▶ _TASK DETAILS_
Consider the records below. How many of their lines include the word "Enclave"? State the number and nothing else.

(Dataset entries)
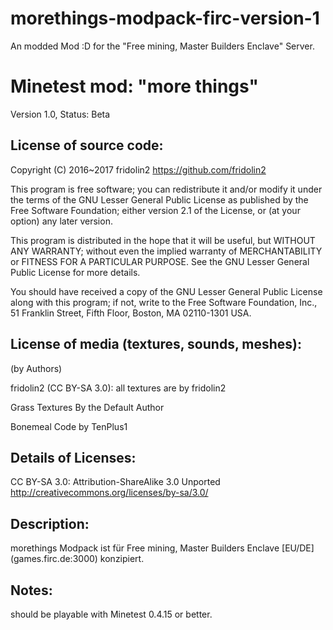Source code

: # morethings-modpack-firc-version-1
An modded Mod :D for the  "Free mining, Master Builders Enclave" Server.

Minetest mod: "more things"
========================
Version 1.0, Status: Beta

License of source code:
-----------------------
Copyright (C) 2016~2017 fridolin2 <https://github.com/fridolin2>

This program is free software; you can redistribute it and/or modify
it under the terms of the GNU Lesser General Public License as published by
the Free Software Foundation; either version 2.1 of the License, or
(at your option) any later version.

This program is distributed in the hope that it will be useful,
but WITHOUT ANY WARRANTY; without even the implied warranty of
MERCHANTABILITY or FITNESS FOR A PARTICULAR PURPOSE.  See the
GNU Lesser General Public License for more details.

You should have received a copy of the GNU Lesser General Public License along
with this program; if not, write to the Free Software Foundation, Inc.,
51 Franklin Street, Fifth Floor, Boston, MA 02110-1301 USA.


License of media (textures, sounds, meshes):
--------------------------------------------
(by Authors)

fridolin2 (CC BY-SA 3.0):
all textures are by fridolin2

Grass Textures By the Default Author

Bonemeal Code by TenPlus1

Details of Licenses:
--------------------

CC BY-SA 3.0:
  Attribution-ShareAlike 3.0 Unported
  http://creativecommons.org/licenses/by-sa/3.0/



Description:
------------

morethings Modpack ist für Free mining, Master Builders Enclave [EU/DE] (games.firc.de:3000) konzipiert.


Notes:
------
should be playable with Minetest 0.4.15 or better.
...
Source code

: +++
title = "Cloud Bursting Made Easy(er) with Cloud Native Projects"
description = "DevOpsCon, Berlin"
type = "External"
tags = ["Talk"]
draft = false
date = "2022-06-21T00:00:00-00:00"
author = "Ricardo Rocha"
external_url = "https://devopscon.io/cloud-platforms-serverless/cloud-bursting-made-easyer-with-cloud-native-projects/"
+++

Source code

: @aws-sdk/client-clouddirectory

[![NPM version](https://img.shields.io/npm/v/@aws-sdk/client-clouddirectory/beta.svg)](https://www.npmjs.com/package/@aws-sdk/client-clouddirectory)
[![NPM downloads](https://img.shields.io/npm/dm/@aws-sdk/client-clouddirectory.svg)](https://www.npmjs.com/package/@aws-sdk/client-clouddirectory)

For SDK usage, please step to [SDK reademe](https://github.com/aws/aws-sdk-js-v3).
...
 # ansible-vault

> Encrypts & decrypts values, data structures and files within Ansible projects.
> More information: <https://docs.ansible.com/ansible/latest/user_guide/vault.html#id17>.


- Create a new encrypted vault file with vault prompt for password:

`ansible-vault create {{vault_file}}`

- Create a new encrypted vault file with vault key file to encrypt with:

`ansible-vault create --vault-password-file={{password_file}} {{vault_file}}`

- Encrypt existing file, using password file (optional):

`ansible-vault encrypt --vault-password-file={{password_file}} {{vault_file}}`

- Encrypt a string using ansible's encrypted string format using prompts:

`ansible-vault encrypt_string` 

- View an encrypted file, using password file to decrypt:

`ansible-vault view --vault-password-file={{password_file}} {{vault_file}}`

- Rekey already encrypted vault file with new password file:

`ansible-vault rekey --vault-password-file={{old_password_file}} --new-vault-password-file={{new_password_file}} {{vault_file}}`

▶ _OUTPUT OF THE EXERCISE_
2